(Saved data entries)
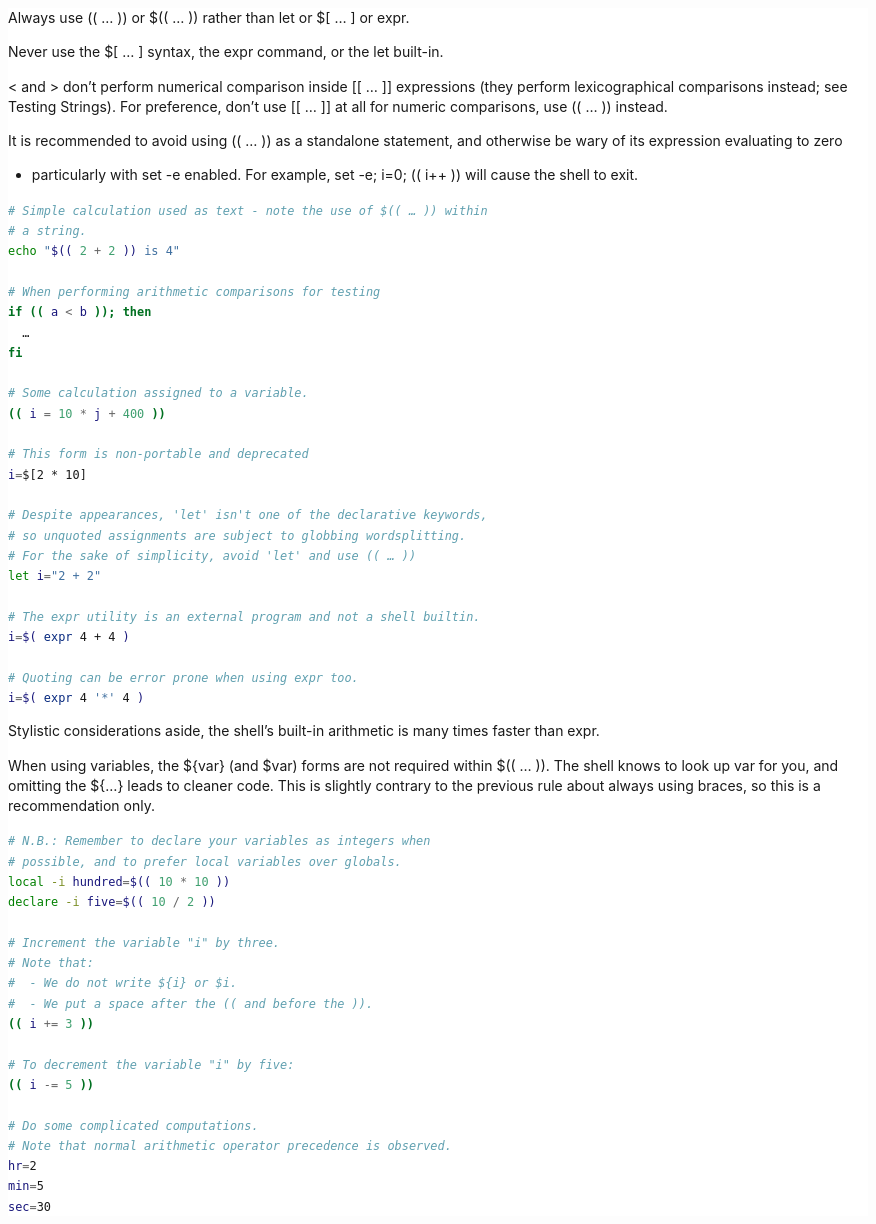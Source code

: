 Always use (( … )) or $(( … )) rather than let or $[ … ] or expr.

Never use the $[ … ] syntax, the expr command, or the let built-in.

< and > don’t perform numerical comparison inside [[ … ]] expressions (they perform lexicographical comparisons instead; see Testing Strings). For preference, don’t use [[ … ]] at all for numeric comparisons, use (( … )) instead.

It is recommended to avoid using (( … )) as a standalone statement, and otherwise be wary of its expression evaluating to zero

+ particularly with set -e enabled. For example, set -e; i=0; (( i++ )) will cause the shell to exit.

```bash
# Simple calculation used as text - note the use of $(( … )) within
# a string.
echo "$(( 2 + 2 )) is 4"

# When performing arithmetic comparisons for testing
if (( a < b )); then
  …
fi

# Some calculation assigned to a variable.
(( i = 10 * j + 400 ))

# This form is non-portable and deprecated
i=$[2 * 10]

# Despite appearances, 'let' isn't one of the declarative keywords,
# so unquoted assignments are subject to globbing wordsplitting.
# For the sake of simplicity, avoid 'let' and use (( … ))
let i="2 + 2"

# The expr utility is an external program and not a shell builtin.
i=$( expr 4 + 4 )

# Quoting can be error prone when using expr too.
i=$( expr 4 '*' 4 )
```
Stylistic considerations aside, the shell’s built-in arithmetic is many times faster than expr.

When using variables, the ${var} (and $var) forms are not required within $(( … )). The shell knows to look up var for you, and omitting the ${…} leads to cleaner code. This is slightly contrary to the previous rule about always using braces, so this is a recommendation only.

```bash
# N.B.: Remember to declare your variables as integers when
# possible, and to prefer local variables over globals.
local -i hundred=$(( 10 * 10 ))
declare -i five=$(( 10 / 2 ))

# Increment the variable "i" by three.
# Note that:
#  - We do not write ${i} or $i.
#  - We put a space after the (( and before the )).
(( i += 3 ))

# To decrement the variable "i" by five:
(( i -= 5 ))

# Do some complicated computations.
# Note that normal arithmetic operator precedence is observed.
hr=2
min=5
sec=30
```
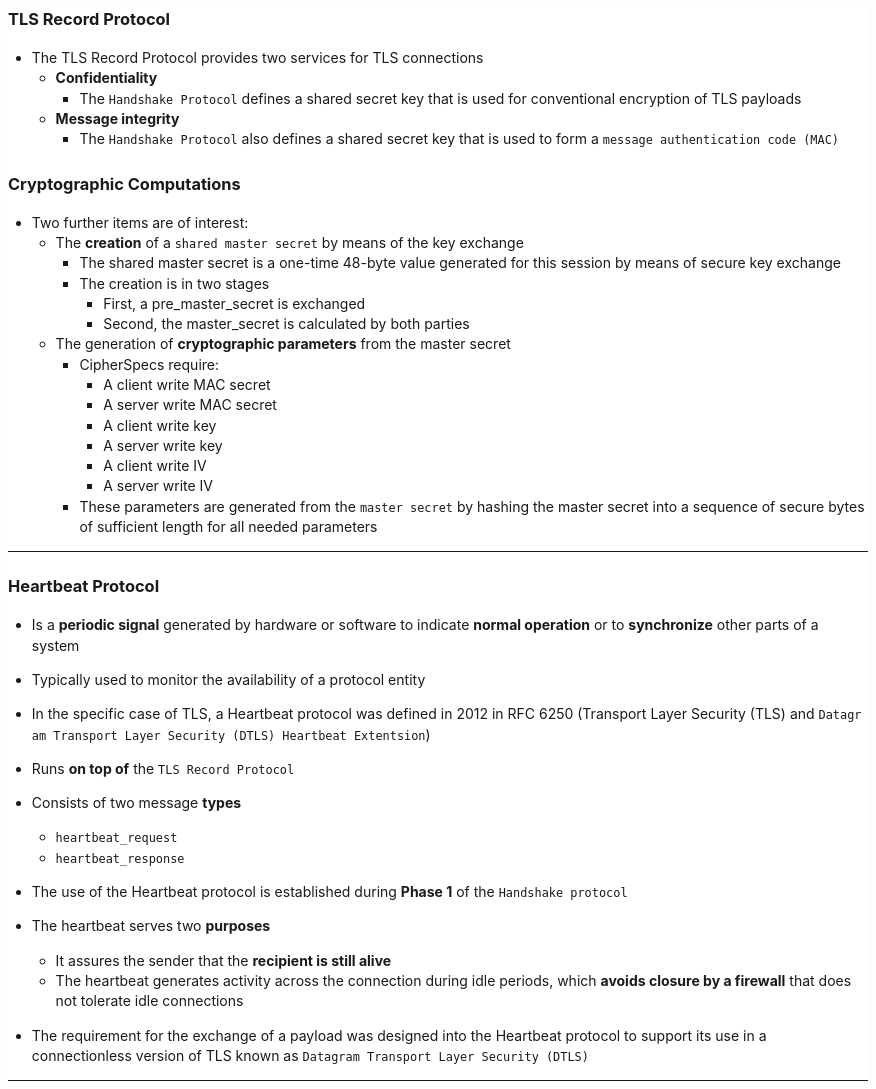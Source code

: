 
### TLS Record Protocol

- The TLS Record Protocol provides two services for TLS connections
  - **Confidentiality**
    - The `Handshake Protocol` defines a shared secret key that is used for conventional encryption of TLS payloads
  - **Message integrity**
    - The `Handshake Protocol` also defines a shared secret key that is used to form a `message authentication code (MAC)`

### Cryptographic Computations

- Two further items are of interest:
  - The **creation** of a `shared master secret` by means of the key exchange
    - The shared master secret is a one-time 48-byte value generated for this session by means of secure key exchange
    - The creation is in two stages
      - First, a pre_master_secret is exchanged
      - Second, the master_secret is calculated by both parties
  - The generation of **cryptographic parameters** from the master secret
    - CipherSpecs require:
      - A client write MAC secret
      - A server write MAC secret
      - A client write key
      - A server write key
      - A client write IV
      - A server write IV
    - These parameters are generated from the `master secret` by hashing the master secret into a sequence of secure bytes of sufficient length for all needed parameters

---

### Heartbeat Protocol

- Is a **periodic signal** generated by hardware or software to indicate **normal operation** or to **synchronize** other parts of a system
- Typically used to monitor the availability of a protocol entity
- In the specific case of TLS, a Heartbeat protocol was defined in 2012 in RFC 6250 (Transport Layer Security (TLS) and `Datagram Transport Layer Security (DTLS) Heartbeat Extentsion`)

- Runs **on top of** the `TLS Record Protocol`
- Consists of two message **types**
  - `heartbeat_request`
  - `heartbeat_response`
- The use of the Heartbeat protocol is established during **Phase 1** of the `Handshake protocol`
- The heartbeat serves two **purposes**
  - It assures the sender that the **recipient is still alive**
  - The heartbeat generates activity across the connection during idle periods, which **avoids closure by a firewall** that does not tolerate idle connections
- The requirement for the exchange of a payload was designed into the Heartbeat protocol to support its use in a connectionless version of TLS known as `Datagram Transport Layer Security (DTLS)`

---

> _AIM OF THE EXERCISE_:
Copy out, from the records above, every line that holds the string "within".

> _OUTPUT_:
# Simple calculation used as text - note the use of $(( … )) within
When using variables, the ${var} (and $var) forms are not required within $(( … )). The shell knows to look up var for you, and omitting the ${…} leads to cleaner code. This is slightly contrary to the previous rule about always using braces, so this is a recommendation only.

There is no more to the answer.